Faatimah Amen-Ra A’s dream is to make the two-year-old Women’s Premier Basketball Association into the WNBA’s version of the G League, serving as both a training ground for the big time as well as a source for players when injuries strike.
But we all know the saying about the longest journey, and though Amen-Ra A and Shelley Russi, who is also heavily involved in the WPBA, have taken more than one step forward, there are still many more to go.
Right now, for example, the WPBA’s Saturday games are played at the College of Alameda before a relatively small gathering of families and friends of the players. Amen-Ra A runs the eight-team league with the help of a few volunteers – less than 10 – while Russi supplies the officials, who are also working to get to the next level.
The games are filmed so players can create highlight reels for overseas teams, such as the one Amen-Ra A plays for in Ireland, and even the WNBA. Courtney Range, for example, who played on July 29, was in the Las Vegas Aces’ camp this spring before being cut, and the WPBA may help her get another shot next season.
But though Range and Amen-Ra A are professionals with overseas resumes, they don’t get paid in the WPBA. In fact, the only people who get paid even travel expenses are the officials, who are in fact quite good -- but the players? Most are there for the love of the game and a chance to get in a Saturday afternoon run against quality competition.
Still, even though the athleticism and skill level is high, the lack of practice time – and pay – means that the quality of play doesn’t quite measure up. The teams don’t really run sets, or play much more than adequate defense, and sometimes there’s only one player on the bench to sub in.
But Amen-Ra A and Russi know getting where they want to go will take time. This is year two, and the offseason will be spent hustling for sponsors to take the WPBA to the next level. For example, Amen-Ra A could use about triple the number of workers each Saturday, and she’d love to pay them. Russi stepped in at the last minute to offer $5,000 in prize money for the top two teams -- through her companies ref-ology and Blast Equality Collab and with her business partners Don Vaden and Team Schuler of Compass Real Estate -- which adds another level of intensity and, well, professionalism to the league.
And that prize money also upped the ante in the championship Aug. 6, which went to overtime before Berkeley High alum Jasmine Guinn hit a free throw to clinch a 90-87 Berkeley Royals win over the Oakland Swish.
But the cost of lifting the WPBA to the level of even a semi-pro league – where players get a nominal sum for each game – is surprisingly high. And since a TV deal isn’t in the cards, and ticket sales will never generate enough income, sponsorship is the key. And so Amen-Ra A and Russi will do what they can in the offseason to garner corporate support for a league that offers female athletes a chance to keep playing basketball and keep their dreams of a professional career alive.

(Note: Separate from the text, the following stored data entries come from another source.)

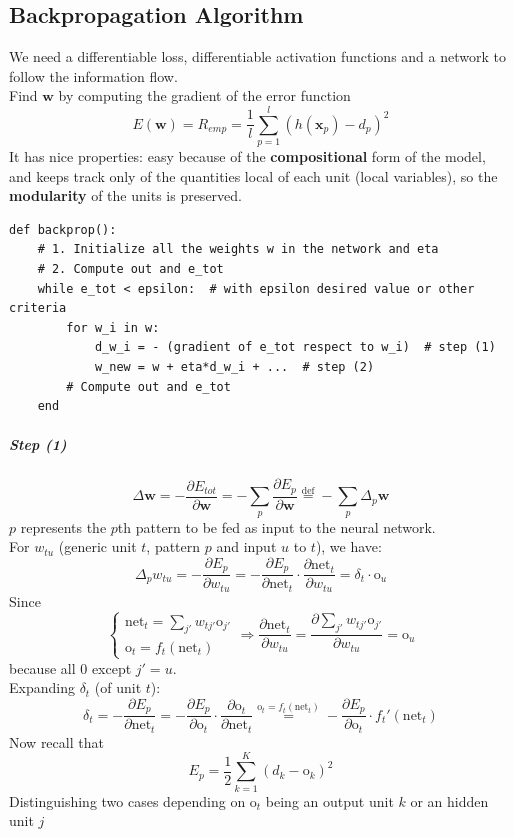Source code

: \documentclass[10pt]{report}
\begin{document}
\subsection{Backpropagation Algorithm} We need a differentiable loss, differentiable activation functions and a network to follow the information flow.\\
Find $\mathbf{w}$ by computing the gradient of the error function $$E(\mathbf{w}) = R_{emp} = \frac{1}{l}\sum_{p=1}^l (h(\mathbf{x}_p) - d_p)^2$$
It has nice properties: easy because of the \textbf{compositional} form of the model, and keeps track only of the quantities local of each unit (local variables), so the \textbf{modularity} of the units is preserved.
\begin{lstlisting}[style=myPython]
def backprop():
	# 1. Initialize all the weights w in the network and eta
	# 2. Compute out and e_tot
	while e_tot < epsilon:  # with epsilon desired value or other criteria
		for w_i in w:
			d_w_i = - (gradient of e_tot respect to w_i)  # step (1)
			w_new = w + eta*d_w_i + ...  # step (2)
		# Compute out and e_tot
	end
\end{lstlisting}
\subparagraph{Step (1)} $$\Delta \mathbf{w} = - \frac{\partial E_{tot}}{\partial \mathbf{w}} = - \sum_p \frac{\partial E_p}{\partial \mathbf{w}} \overset{\text{def}}{=} -\sum_p \Delta_p \mathbf{w}$$
$p$ represents the $p$th pattern to be fed as input to the neural network.\\
For $w_{tu}$ (generic unit $t$, pattern $p$ and input $u$ to $t$), we have:
$$\Delta_p w_{tu} = -\frac{\partial E_p}{\partial w_{tu}} = -\frac{\partial E_p}{\partial\text{net}_t}\cdot\frac{\partial\text{net}_t}{\partial w_{tu}} = \delta_t \cdot \text{o}_u$$
Since 
$$\left\{\begin{array}{l}
\text{net}_t = \sum_{j'}w_{tj'}\text{o}_{j'}\\
\text{o}_t = f_t(\text{net}_t)
\end{array}\right.\Rightarrow \frac{\partial\text{net}_t}{\partial w_{tu}} = \frac{\partial \sum_{j'}w_{tj'}\text{o}_{j'}}{\partial w_{tu}} = \text{o}_u$$
because all 0 except $j'=u$.\\
Expanding $\delta_t$ (of unit $t$):
$$\delta_t=-\frac{\partial E_p}{\partial\text{net}_t}=-\frac{\partial E_p}{\partial\text{o}_t}\cdot\frac{\partial\text{o}_t}{\partial\text{net}_t} \overset{\text{o}_t=f_t(\text{net}_t)}{=}-\frac{\partial E_p}{\partial\text{o}_t}\cdot f_t'(\text{net}_t)$$
Now recall that $$E_p=\frac{1}{2}\sum_{k=1}^K(d_k-\text{o}_k)^2$$
Distinguishing two cases depending on $\text{o}_t$ being an output unit $k$ or an hidden unit $j$
\end{document}
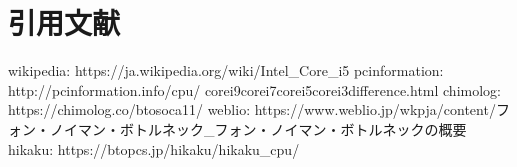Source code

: \documentclass[a4paper,11pt,titlepage]{jarticle}
\begin{document}
 \section{引用文献}
 \begin{thebibliography}{99}
  wikipedia: https://ja.wikipedia.org/wiki/Intel\_Core\_i5
  pcinformation: http://pcinformation.info/cpu/
  corei9\-corei7\-corei5\-corei3\-difference.html
  chimolog: https://chimolog.co/bto\-soc\-a11/
  weblio: https://www.weblio.jp/wkpja/content/フォン・ノイマン・ボトルネック\_フォン・ノイマン・ボトルネックの概要
  hikaku: https://btopcs.jp/hikaku/hikaku\_cpu/
 \end{thebibliography}
\end{document}
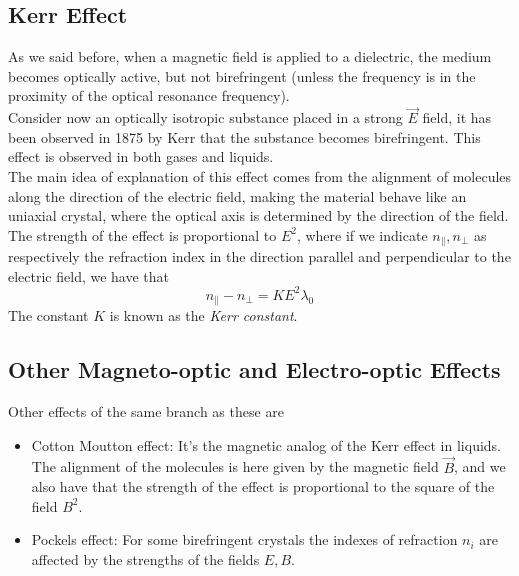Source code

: \documentclass[../electromagnetism.tex]{subfiles}
\begin{document}
\subsection{Kerr Effect}
As we said before, when a magnetic field is applied to a dielectric, the medium becomes optically active, but not birefringent (unless the frequency is in the proximity of the optical resonance frequency).\\
Consider now an optically isotropic substance placed in a strong $\vec{E}$ field, it has been observed in 1875 by Kerr that the substance becomes birefringent. This effect is observed in both gases and liquids.\\
The main idea of explanation of this effect comes from the alignment of molecules along the direction of the electric field, making the material behave like an uniaxial crystal, where the optical axis is determined by the direction of the field.\\
The strength of the effect is proportional to $E^2$, where if we indicate $n_{\parallel}, n_{\perp}$ as respectively the refraction index in the direction parallel and perpendicular to the electric field, we have that
\begin{equation}
	n_{\parallel}-n_{\perp}=KE^2\lambda_0
	\label{eq:kerreffect.eop}
\end{equation}
The constant $K$ is known as the \textit{Kerr constant}.
\subsection{Other Magneto-optic and Electro-optic Effects}
Other effects of the same branch as these are
\begin{itemize}
\item Cotton Moutton effect: It's the magnetic analog of the Kerr effect in liquids. The alignment of the molecules is here given by the magnetic field $\vec{B}$, and we also have that the strength of the effect is proportional to the square of the field $B^2$.
\item Pockels effect: For some birefringent crystals the indexes of refraction $n_i$ are affected by the strengths of the fields $E, B$.
\end{itemize}
\end{document}

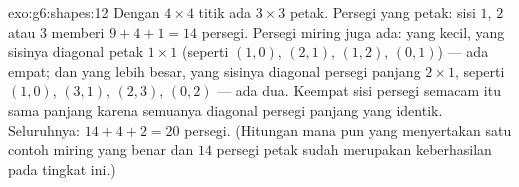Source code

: \begin{solution}{exo:g6:shapes:12}
Dengan $4 \times 4$ titik ada $3 \times 3$ petak. Persegi yang 
petak: sisi $1$, $2$ atau $3$ memberi $9 + 4 + 1 = 14$ persegi.
Persegi miring juga ada: yang kecil, yang sisinya diagonal petak
$1 \times 1$ (seperti $(1,0)$, $(2,1)$, $(1,2)$, $(0,1)$) --- ada
empat; dan yang lebih besar, yang sisinya diagonal persegi panjang
$2 \times 1$, seperti $(1,0)$, $(3,1)$, $(2,3)$, $(0,2)$ --- ada dua.
Keempat sisi persegi semacam itu sama panjang karena semuanya diagonal
persegi panjang yang identik. Seluruhnya: $14 + 4 + 2 = 20$ persegi.
(Hitungan mana pun yang menyertakan satu contoh miring yang benar dan
$14$ persegi  petak sudah merupakan keberhasilan pada tingkat ini.)
\end{solution}

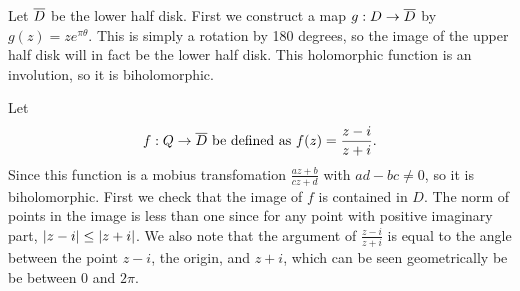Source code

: \documentclass{homework}
\begin{document}
                                                                                            \begin{solution}
                                                                                            Let $\overline{D}$ be the lower half disk. First we construct a map $g: D\to\overline{D}$ by $g(z)=ze^{\pi\theta}$. This is simply a rotation by 180 degrees, so the image of the upper half disk will in fact be the lower half disk. This holomorphic function is an involution, so it is biholomorphic.

                                                                                            Let 
                                                                                            \[
                                                                                            f : Q \to \overline{D} \text{ be defined as } f(z) = \frac{z - i}{z + i}.
                                                                                            \]
                                                                                            Since this function is a mobius transfomation $\frac{az+b}{cz+d}$ with $ad-bc\neq 0$, so it is biholomorphic.
                                                                                            First we check that the image of $f$ is contained in $D$. The norm of points in the image is less than one since for any point with positive imaginary part, $\left|z-i\right|\leq \left|z + i\right|$. We also note that the argument of $\frac{z-i}{z+i}$ is equal to the angle between the point $z-i$, the origin, and $z+i$, which can be seen geometrically be be between 0 and $2\pi$.


\end{solution}
\end{document}
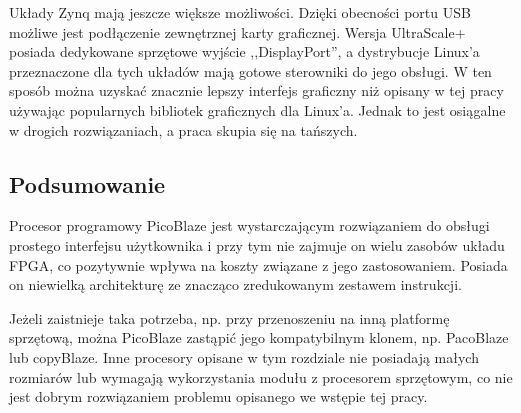 Układy Zynq mają jeszcze większe możliwości. Dzięki obecności portu USB możliwe jest podłączenie zewnętrznej karty graficznej. Wersja UltraScale+ posiada dedykowane sprzętowe wyjście ,,DisplayPort'', a dystrybucje Linux'a przeznaczone dla tych układów mają gotowe sterowniki do jego obsługi. W ten sposób można uzyskać znacznie lepszy interfejs graficzny niż opisany w tej pracy używając popularnych bibliotek graficznych dla Linux'a. Jednak to jest osiągalne w drogich rozwiązaniach, a praca skupia się na tańszych.


\subsection{Podsumowanie}


Procesor programowy PicoBlaze jest wystarczającym rozwiązaniem do obsługi prostego interfejsu użytkownika i przy tym nie zajmuje on wielu zasobów układu FPGA, co pozytywnie wpływa na koszty związane z jego zastosowaniem. Posiada on niewielką architekturę ze znacząco zredukowanym zestawem instrukcji.

Jeżeli zaistnieje taka potrzeba, np. przy przenoszeniu na inną platformę sprzętową, można PicoBlaze zastąpić jego kompatybilnym klonem, np. PacoBlaze lub copyBlaze. Inne procesory opisane w tym rozdziale nie posiadają małych rozmiarów lub wymagają wykorzystania modułu z procesorem sprzętowym, co nie jest dobrym rozwiązaniem problemu opisanego we wstępie tej pracy.


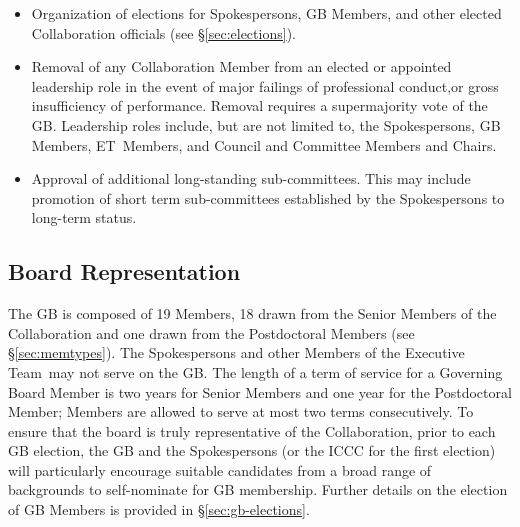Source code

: \documentclass[12pt]{article}
\newcommand{\exec}{{Executive Team}}
\newcommand{\shorte}{{ET}}  %
\begin{document}
\begin{itemize}
\item Organization of elections for Spokespersons, GB Members, and other elected Collaboration officials (see \S\ref{sec:elections}).  

\item Removal of any Collaboration Member from an elected or appointed leadership role in the event of major failings of professional conduct,or gross insufficiency of performance.  Removal requires a supermajority vote of the GB.   Leadership roles include, but are not limited to, the Spokespersons, GB Members, \shorte\ Members, and Council and Committee Members and Chairs.  %


\item Approval of additional long-standing sub-committees.%
This may include promotion of short term sub-committees established by the Spokespersons to long-term status. 


\end{itemize}


\subsection{Board Representation}
The GB is composed of 19 Members, 18 drawn from the Senior Members of the Collaboration and one drawn from the Postdoctoral Members (see \S\ref{sec:memtypes}). The Spokespersons and other Members of the \exec\ may not serve on the GB.  
The length of a term of service for a Governing Board Member is two years for Senior Members and one year for the Postdoctoral Member; Members are allowed to serve at most two terms consecutively.
To ensure that the board is truly representative of the Collaboration, prior to each GB election,  the GB and the Spokespersons (or the ICCC for the first election) will particularly encourage suitable candidates from a broad range of 
backgrounds to self-nominate  for GB membership.  Further details on the election of GB Members is provided in  \S\ref{sec:gb-elections}.  
\end{document}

But right now, all those dreams, and the dreams of Amen-Ra A and Russi, are being played out in a community college gymnasium before a smattering of fans. To make those dreams reality, there will be plenty of sweat, determination and hard work ahead – not to mention the need for plenty of dollars from those who share in the dream that the WNBA shouldn’t be the only home for female American professional basketball players.